Novel PARP inhibitory scaffolds along with optimization of previously reported scaffolds in patents from the year 2016-2020 are documented, along with the assessment of their in vitro and in vivo efficacy, as applicable.
Patented chemical compounds designed to target a member of the PARP family selectively, along with their clinical relevance, are elaborated.
Non-selective compounds designed to exhibit multi-target inhibition are also included.
Finally, patents reporting the SAR of newer clinical candidates, including pamiparib and RBN-2397, are reviewed.

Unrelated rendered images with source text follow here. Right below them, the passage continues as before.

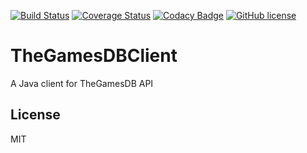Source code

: [![Build Status](https://travis-ci.org/zygimantus/TheGamesDBClient.svg?branch=master)](https://travis-ci.org/zygimantus/TheGamesDBClient) 
[![Coverage Status](https://coveralls.io/repos/github/zygimantus/TheGamesDBClient/badge.svg?branch=master)](https://coveralls.io/github/zygimantus/TheGamesDBClient?branch=master)
[![Codacy Badge](https://api.codacy.com/project/badge/Grade/d89694dfc699463a8b3e1949be227786)](https://www.codacy.com/app/zygimantus/TheGamesDBClient?utm_source=github.com&amp;utm_medium=referral&amp;utm_content=zygimantus/TheGamesDBClient&amp;utm_campaign=Badge_Grade)
[![GitHub license](https://img.shields.io/github/license/zygimantus/TheGamesDBClient.svg)](https://github.com/zygimantus/TheGamesDBClient/blob/master/LICENSE.md)

# TheGamesDBClient
A Java client for TheGamesDB API

License
----

MIT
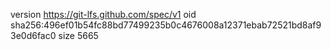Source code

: version https://git-lfs.github.com/spec/v1
oid sha256:496ef01b54fc88bd77499235b0c4676008a12371ebab72521bd8af93e0d6fac0
size 5665
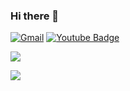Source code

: ### Hi there 👋
[![Gmail](https://img.shields.io/badge/-Gmail-c14438?style=flat&logo=Gmail&logoColor=white)](mailto:wldnjs0487@gmail.com)
[![Youtube Badge](https://img.shields.io/badge/Youtube-ff0000?style=flat-square&logo=youtube&link=https://www.youtube.com/channel/UCLSgng38L1zVYUgOHEe1yOg)](https://www.youtube.com/channel/UCLSgng38L1zVYUgOHEe1yOg)


![](https://github-profile-summary-cards.vercel.app/api/cards/repos-per-language?username=JJiwonYoon&theme=dracula)

![](https://github-profile-summary-cards.vercel.app/api/cards/profile-details?username=JJiwonYoon&theme=dracula)
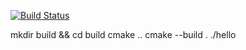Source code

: [![Build Status](https://travis-ci.org/LepilkinaElena/testcpp.svg?branch=master)](https://travis-ci.org/LepilkinaElena/testcpp.svg?branch=master)

mkdir build && cd build
cmake ..
cmake --build .
./hello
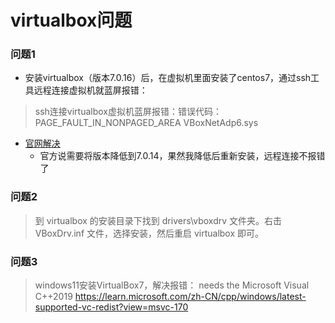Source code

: # virtualbox问题

### 问题1
* 安装virtualbox（版本7.0.16）后，在虚拟机里面安装了centos7，通过ssh工具远程连接虚拟机就蓝屏报错：

> ssh连接virtualbox虚拟机蓝屏报错：错误代码：PAGE_FAULT_IN_NONPAGED_AREA VBoxNetAdp6.sys

* [官网解决](https://www.virtualbox.org/ticket/22045)
	* 官方说需要将版本降低到7.0.14，果然我降低后重新安装，远程连接不报错了


### 问题2

> 到 virtualbox 的安装目录下找到 drivers\vboxdrv 文件夹。右击 VBoxDrv.inf 文件，选择安装，然后重启 virtualbox 即可。

### 问题3
> windows11安装VirtualBox7，解决报错： needs the Microsoft Visual C++2019
https://learn.microsoft.com/zh-CN/cpp/windows/latest-supported-vc-redist?view=msvc-170
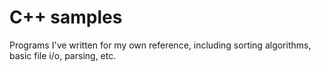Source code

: # C++ samples
Programs I've written for my own reference, including sorting algorithms, basic file i/o, parsing, etc.
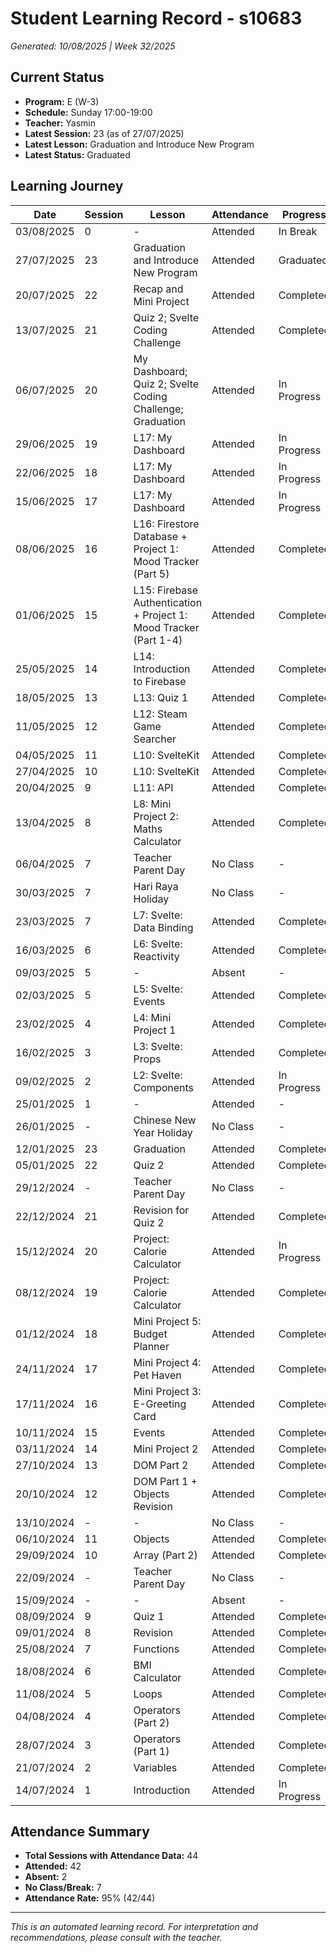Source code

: # Student Learning Record - s10683
*Generated: 10/08/2025 | Week 32/2025*

## Current Status
- **Program:** E (W-3)
- **Schedule:** Sunday 17:00-19:00
- **Teacher:** Yasmin
- **Latest Session:** 23 (as of 27/07/2025)
- **Latest Lesson:** Graduation and Introduce New Program
- **Latest Status:** Graduated

## Learning Journey
| Date | Session | Lesson | Attendance | Progress |
|------|---------|--------|------------|----------|
| 03/08/2025 | 0 | - | Attended | In Break |
| 27/07/2025 | 23 | Graduation and Introduce New Program | Attended | Graduated |
| 20/07/2025 | 22 | Recap and Mini Project | Attended | Completed |
| 13/07/2025 | 21 | Quiz 2; Svelte Coding Challenge | Attended | Completed |
| 06/07/2025 | 20 | My Dashboard; Quiz 2; Svelte Coding Challenge; Graduation | Attended | In Progress |
| 29/06/2025 | 19 | L17: My Dashboard | Attended | In Progress |
| 22/06/2025 | 18 | L17: My Dashboard | Attended | In Progress |
| 15/06/2025 | 17 | L17: My Dashboard | Attended | In Progress |
| 08/06/2025 | 16 | L16: Firestore Database + Project 1: Mood Tracker (Part 5) | Attended | Completed |
| 01/06/2025 | 15 | L15: Firebase Authentication + Project 1: Mood Tracker (Part 1-4) | Attended | Completed |
| 25/05/2025 | 14 | L14: Introduction to Firebase | Attended | Completed |
| 18/05/2025 | 13 | L13: Quiz 1 | Attended | Completed |
| 11/05/2025 | 12 | L12: Steam Game Searcher | Attended | Completed |
| 04/05/2025 | 11 | L10: SvelteKit | Attended | Completed |
| 27/04/2025 | 10 | L10: SvelteKit | Attended | Completed |
| 20/04/2025 | 9 | L11: API | Attended | Completed |
| 13/04/2025 | 8 | L8: Mini Project 2: Maths Calculator | Attended | Completed |
| 06/04/2025 | 7 | Teacher Parent Day | No Class | - |
| 30/03/2025 | 7 | Hari Raya Holiday | No Class | - |
| 23/03/2025 | 7 | L7: Svelte: Data Binding | Attended | Completed |
| 16/03/2025 | 6 | L6: Svelte: Reactivity | Attended | Completed |
| 09/03/2025 | 5 | - | Absent | - |
| 02/03/2025 | 5 | L5: Svelte: Events | Attended | Completed |
| 23/02/2025 | 4 | L4: Mini Project 1 | Attended | Completed |
| 16/02/2025 | 3 | L3: Svelte: Props | Attended | Completed |
| 09/02/2025 | 2 | L2: Svelte: Components | Attended | In Progress |
| 25/01/2025 | 1 | - | Attended | - |
| 26/01/2025 | - | Chinese New Year Holiday | No Class | - |
| 12/01/2025 | 23 | Graduation | Attended | Completed |
| 05/01/2025 | 22 | Quiz 2 | Attended | Completed |
| 29/12/2024 | - | Teacher Parent Day | No Class | - |
| 22/12/2024 | 21 | Revision for Quiz 2 | Attended | Completed |
| 15/12/2024 | 20 | Project: Calorie Calculator | Attended | In Progress |
| 08/12/2024 | 19 | Project: Calorie Calculator | Attended | Completed |
| 01/12/2024 | 18 | Mini Project 5: Budget Planner | Attended | Completed |
| 24/11/2024 | 17 | Mini Project 4: Pet Haven | Attended | Completed |
| 17/11/2024 | 16 | Mini Project 3: E-Greeting Card | Attended | Completed |
| 10/11/2024 | 15 | Events | Attended | Completed |
| 03/11/2024 | 14 | Mini Project 2 | Attended | Completed |
| 27/10/2024 | 13 | DOM Part 2 | Attended | Completed |
| 20/10/2024 | 12 | DOM Part 1 + Objects Revision | Attended | Completed |
| 13/10/2024 | - | - | No Class | - |
| 06/10/2024 | 11 | Objects | Attended | Completed |
| 29/09/2024 | 10 | Array (Part 2) | Attended | Completed |
| 22/09/2024 | - | Teacher Parent Day | No Class | - |
| 15/09/2024 | - | - | Absent | - |
| 08/09/2024 | 9 | Quiz 1 | Attended | Completed |
| 09/01/2024 | 8 | Revision | Attended | Completed |
| 25/08/2024 | 7 | Functions | Attended | Completed |
| 18/08/2024 | 6 | BMI Calculator | Attended | Completed |
| 11/08/2024 | 5 | Loops | Attended | Completed |
| 04/08/2024 | 4 | Operators (Part 2) | Attended | Completed |
| 28/07/2024 | 3 | Operators (Part 1) | Attended | Completed |
| 21/07/2024 | 2 | Variables | Attended | Completed |
| 14/07/2024 | 1 | Introduction | Attended | In Progress |

## Attendance Summary
- **Total Sessions with Attendance Data:** 44
- **Attended:** 42
- **Absent:** 2
- **No Class/Break:** 7
- **Attendance Rate:** 95% (42/44)

---
*This is an automated learning record. For interpretation and recommendations, please consult with the teacher.*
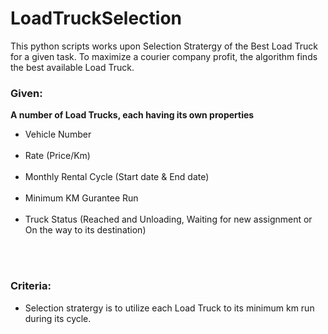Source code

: # LoadTruckSelection

This python scripts works upon Selection Stratergy of the Best Load Truck for a given task.
To maximize a courier company profit, the algorithm finds the best available Load Truck.

<h3>Given:</h3>
  <b>A number of Load Trucks, each having its own properties</b>
  <br>
  <ul>
    <li>Vehicle Number</li><br>
    <li>Rate (Price/Km)</li><br>
    <li>Monthly Rental Cycle (Start date & End date)</li><br>
    <li>Minimum KM Gurantee Run</li><br>
    <li>Truck Status (Reached and Unloading, Waiting for new assignment or On the way to its destination)</li><br>
  </ul>
<br>
<h3>Criteria:</h3>
<ul>
  <li>Selection stratergy is to utilize each Load Truck to its minimum km run during its cycle.</li>
</ul>
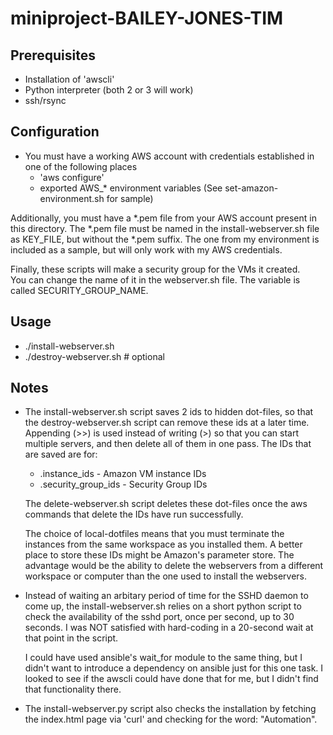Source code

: # miniproject-BAILEY-JONES-TIM

## Prerequisites
 * Installation of 'awscli'
 * Python interpreter (both 2 or 3 will work)
 * ssh/rsync 

## Configuration
 * You must have a working AWS account with credentials established in one of the following places
   * 'aws configure' 
   * exported AWS_* environment variables
     (See set-amazon-environment.sh for sample)

Additionally, you must have a *.pem file from your AWS account present in this directory.
The *.pem file must be named in the install-webserver.sh file as KEY_FILE, 
but without the *.pem suffix.  The one from my environment is included as a sample,
but will only work with my AWS credentials.

Finally, these scripts will make a security group for the VMs it created.  
You can change the name of it in the webserver.sh file.  The variable is called SECURITY_GROUP_NAME.

## Usage
 *  ./install-webserver.sh
 *  ./destroy-webserver.sh  # optional

## Notes
 * The install-webserver.sh script saves 2 ids to hidden dot-files, so that the 
   destroy-webserver.sh script can remove these ids at a later time.
   Appending (>>) is used instead of writing (>) so that you can start multiple
   servers, and then delete all of them in one pass. The IDs that are saved are for:

    * .instance_ids - Amazon VM instance IDs
    * .security_group_ids - Security Group IDs

   The delete-webserver.sh script deletes these dot-files once the aws commands that
   delete the IDs have run successfully. 

   The choice of local-dotfiles means that you must terminate the instances from the same
   workspace as you installed them.  A better place to store these IDs might be Amazon's
   parameter store. The advantage would be the ability to delete the webservers from a different
   workspace or computer than the one used to install the webservers.

 * Instead of waiting an arbitary period of time for the SSHD daemon to come up,
   the install-webserver.sh relies on a short python script to check the availability of
   the sshd port, once per second, up to 30 seconds.  I was NOT satisfied with hard-coding
   in a 20-second wait at that point in the script.

   I could have used ansible's wait_for module to the same thing, but I didn't want to
   introduce a dependency on ansible just for this one task.  I looked to see if the awscli
   could have done that for me, but I didn't find that functionality there.

 * The install-webserver.py script also checks the installation by fetching the index.html
   page via 'curl' and checking for the word: "Automation".
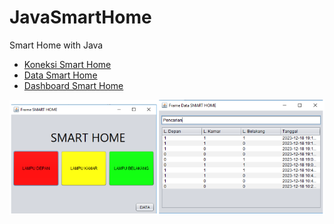 # JavaSmartHome
Smart Home with Java

- [Koneksi Smart Home](https://gist.github.com/ahroihan/777de9335b646ece932e112357ad95e2)
- [Data Smart Home](https://gist.github.com/ahroihan/6000830bff7bcfbbe25a94f9ece3b4bc)
- [Dashboard Smart Home](https://gist.github.com/ahroihan/3b029e331b6783b5d4a846e9b62bdf07)

<img loading="lazy" width="700px" src="./dashboard.png" alt="Dashboard" />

This box summarizes key points contained in the article.
Declaration of interest
TT Talele is a co-founder of Hysplex, LLC, with interests in PARP-inhibitor development. The authors have no other relevant affiliations or financial involvement with any organization or entity with a financial interest in or financial conflict with the subject matter or materials discussed in the manuscript. This includes employment, consultancies, honoraria, stock ownership or options, expert testimony, grants or patents received or pending, or royalties.
Reviewer disclosures
A reviewer on this manuscript has disclosed that they are an inventor of a patent application on PARP10 inhibitor OUL35 and a partner of Fangorn biopharma company that is not anymore pursuing PARP inhibitor development. All other peer reviewers on this manuscript have no relevant financial or other relationships to disclose.